Schülerwettbewerb  explore physics 2005“ in Berlin

(Betreuender Lehrer: Herr Renz) 

 

 Die drei Schülerinnen standen seit März diesen Jahres vor dem Problem in einem maximal 30cm langem Tauchboot ein Funktionsprinzip zu entwickeln, welches das Boot nach etwa zweiminütiger Tauchphase selbstständig zum aufsteigen veranlasst – dem  Physiker ist schnell klar, hier vor einem Auftriebsproblem zu stehen, welches einer eleganten und Platz sparenden Lösung bedurfte. 

   

Um den Leser nicht mit Einzelheiten zu verwirren, welche zum Teil auch Betriebsgeheimnis der Entwicklungsabteilung – bestehend aus Mona Bagusche, Lisa Zander und Astrid Fiener  ist, zunächst nur ein Beweisphoto nach der erfolgreichen Tauchfahrt in Berlin.

 

 Dem interessierten Leser steht es natürlich frei, den beteiligten Schülerinnen das eine oder andere Geheimnis zu entlocken.

 

Zu dem Wettbewerb in Berlin, der vom 15.-17. Juni in der Urania in Berlin ausgetragen wurde, erschienen insgesamt etwa 450 Schülergruppen aus dem gesamten Bundesgebiet. 90 Teilnehmergruppen hatten sich für den Bau eines Tauchbootes entschieden mit ganz unterschiedlichen Lösungsansätzen, von denen an dieser Stelle noch ein „Fachübergreifender“ vorgestellt wird:

 

 In U-Booten wird der Auftrieb durch Schwimmkammern realisiert, die mit Gas gefüllt werden und das Wasser aus ihnen herausdrücken. Das Boot wird durch die Gewichtsverringerung zum Auftauchen gebracht. In einem 30cm großen Modell ist diese Umsetzung mit den vielen dafür benötigten Bauelementen schwer zu realisieren. Jedoch hat eine Schülergruppe sich der Aufspaltung von Wasser in seine zwei Gaskomponenten (Wasserstoff, Sauerstoff) erinnert und kurzerhand eine Elektrolyse mit 9V-Batterien ersonnen. Clevere Idee!  
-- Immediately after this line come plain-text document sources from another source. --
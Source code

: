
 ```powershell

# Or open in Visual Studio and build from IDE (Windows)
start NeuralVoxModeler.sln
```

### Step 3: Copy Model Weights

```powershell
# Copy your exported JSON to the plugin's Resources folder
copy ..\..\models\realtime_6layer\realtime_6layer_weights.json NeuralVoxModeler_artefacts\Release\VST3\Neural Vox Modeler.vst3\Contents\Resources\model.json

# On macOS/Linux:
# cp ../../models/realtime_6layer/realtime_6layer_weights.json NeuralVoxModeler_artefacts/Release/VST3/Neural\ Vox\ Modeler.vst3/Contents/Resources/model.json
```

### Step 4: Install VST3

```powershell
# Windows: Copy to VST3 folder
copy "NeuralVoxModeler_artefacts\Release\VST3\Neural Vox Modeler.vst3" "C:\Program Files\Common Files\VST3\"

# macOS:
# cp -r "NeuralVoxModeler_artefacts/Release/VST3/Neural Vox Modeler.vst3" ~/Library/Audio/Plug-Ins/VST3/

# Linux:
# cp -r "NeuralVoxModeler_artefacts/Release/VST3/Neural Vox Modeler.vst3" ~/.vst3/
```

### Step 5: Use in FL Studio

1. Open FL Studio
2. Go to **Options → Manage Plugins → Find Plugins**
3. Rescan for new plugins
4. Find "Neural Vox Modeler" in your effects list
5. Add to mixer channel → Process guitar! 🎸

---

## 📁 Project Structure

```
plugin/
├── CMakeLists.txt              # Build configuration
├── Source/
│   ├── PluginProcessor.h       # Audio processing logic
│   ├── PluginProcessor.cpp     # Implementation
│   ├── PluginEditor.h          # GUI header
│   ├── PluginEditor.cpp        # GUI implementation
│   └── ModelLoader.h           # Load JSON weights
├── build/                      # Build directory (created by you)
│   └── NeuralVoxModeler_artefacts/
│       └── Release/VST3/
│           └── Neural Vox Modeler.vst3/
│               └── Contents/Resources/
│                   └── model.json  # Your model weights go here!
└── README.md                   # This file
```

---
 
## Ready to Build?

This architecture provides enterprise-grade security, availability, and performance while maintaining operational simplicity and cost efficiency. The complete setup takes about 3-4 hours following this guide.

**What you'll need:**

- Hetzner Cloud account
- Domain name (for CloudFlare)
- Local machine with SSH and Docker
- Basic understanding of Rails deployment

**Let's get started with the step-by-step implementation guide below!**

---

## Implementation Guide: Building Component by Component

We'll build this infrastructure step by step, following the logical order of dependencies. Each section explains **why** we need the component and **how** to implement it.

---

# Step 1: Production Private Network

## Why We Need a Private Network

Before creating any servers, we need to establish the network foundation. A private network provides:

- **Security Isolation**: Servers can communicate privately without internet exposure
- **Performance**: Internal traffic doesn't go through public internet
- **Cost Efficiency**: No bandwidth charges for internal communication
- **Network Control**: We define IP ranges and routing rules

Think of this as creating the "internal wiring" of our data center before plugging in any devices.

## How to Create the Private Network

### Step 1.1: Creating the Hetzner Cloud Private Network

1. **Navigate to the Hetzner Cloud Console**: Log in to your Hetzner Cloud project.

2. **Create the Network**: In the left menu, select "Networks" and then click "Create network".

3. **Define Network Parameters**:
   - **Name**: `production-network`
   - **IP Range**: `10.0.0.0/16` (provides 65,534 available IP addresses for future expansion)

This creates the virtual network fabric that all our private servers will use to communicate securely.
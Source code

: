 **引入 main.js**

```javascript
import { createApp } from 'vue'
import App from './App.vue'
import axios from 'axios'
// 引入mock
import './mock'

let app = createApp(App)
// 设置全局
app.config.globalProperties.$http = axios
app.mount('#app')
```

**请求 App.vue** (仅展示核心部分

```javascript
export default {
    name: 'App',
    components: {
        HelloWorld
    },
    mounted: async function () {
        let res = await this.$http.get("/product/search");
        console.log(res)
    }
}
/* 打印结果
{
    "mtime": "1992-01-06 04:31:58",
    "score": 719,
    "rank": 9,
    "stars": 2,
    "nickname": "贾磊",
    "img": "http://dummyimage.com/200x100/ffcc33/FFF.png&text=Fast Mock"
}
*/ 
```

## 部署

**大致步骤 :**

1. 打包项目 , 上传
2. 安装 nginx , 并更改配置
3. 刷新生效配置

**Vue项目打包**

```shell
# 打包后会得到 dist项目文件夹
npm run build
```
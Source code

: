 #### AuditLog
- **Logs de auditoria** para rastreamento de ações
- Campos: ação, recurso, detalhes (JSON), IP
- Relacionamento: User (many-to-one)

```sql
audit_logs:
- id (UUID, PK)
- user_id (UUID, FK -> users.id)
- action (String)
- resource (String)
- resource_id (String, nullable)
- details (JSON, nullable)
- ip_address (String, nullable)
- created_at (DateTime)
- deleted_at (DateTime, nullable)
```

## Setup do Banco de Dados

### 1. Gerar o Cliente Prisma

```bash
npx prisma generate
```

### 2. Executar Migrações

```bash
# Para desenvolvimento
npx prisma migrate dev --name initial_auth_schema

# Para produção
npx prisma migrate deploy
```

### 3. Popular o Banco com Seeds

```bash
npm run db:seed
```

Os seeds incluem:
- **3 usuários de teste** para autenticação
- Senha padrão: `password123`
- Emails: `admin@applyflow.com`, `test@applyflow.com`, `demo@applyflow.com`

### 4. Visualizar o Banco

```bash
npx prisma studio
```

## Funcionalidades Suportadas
Trotz gelungener Tauchfahrt und des vielen Lobes, das die Mädchengruppe für die Ausführung des Bootes und die Präsentation während des Tauchgangs bekam, konnte leider keiner der ersten drei Plätze erreicht werden. Mit leeren Händen kamen sie aber nicht zurück: MP3-Player, Rucksäcke, T-Shirts etc. darf die Gruppe Dank der vielen Sponsoren nun ihr eigen nennen und für eine kleine Berlinbesichtigung hat die Zeit auch noch gereicht.

 

 Als Leiter bleibt mir noch zu sagen, dass die vielen Stunden der (nachmittäglichen) Entwicklung und der Organisation der kleinen Berlinreise sich mehr als gelohnt haben. Bis auf den fehlenden 1. Platz eine rundum gelungenes Schülerprojekt.

 Vielen Dank an dieser Stelle an Frau Bagusche, die mich als Projektleiter während der Fahrt nach Berlin unterstützt hat.

 

 

Boot steigt !!!   (15° vorlastig) –  nach 1:45 Minuten.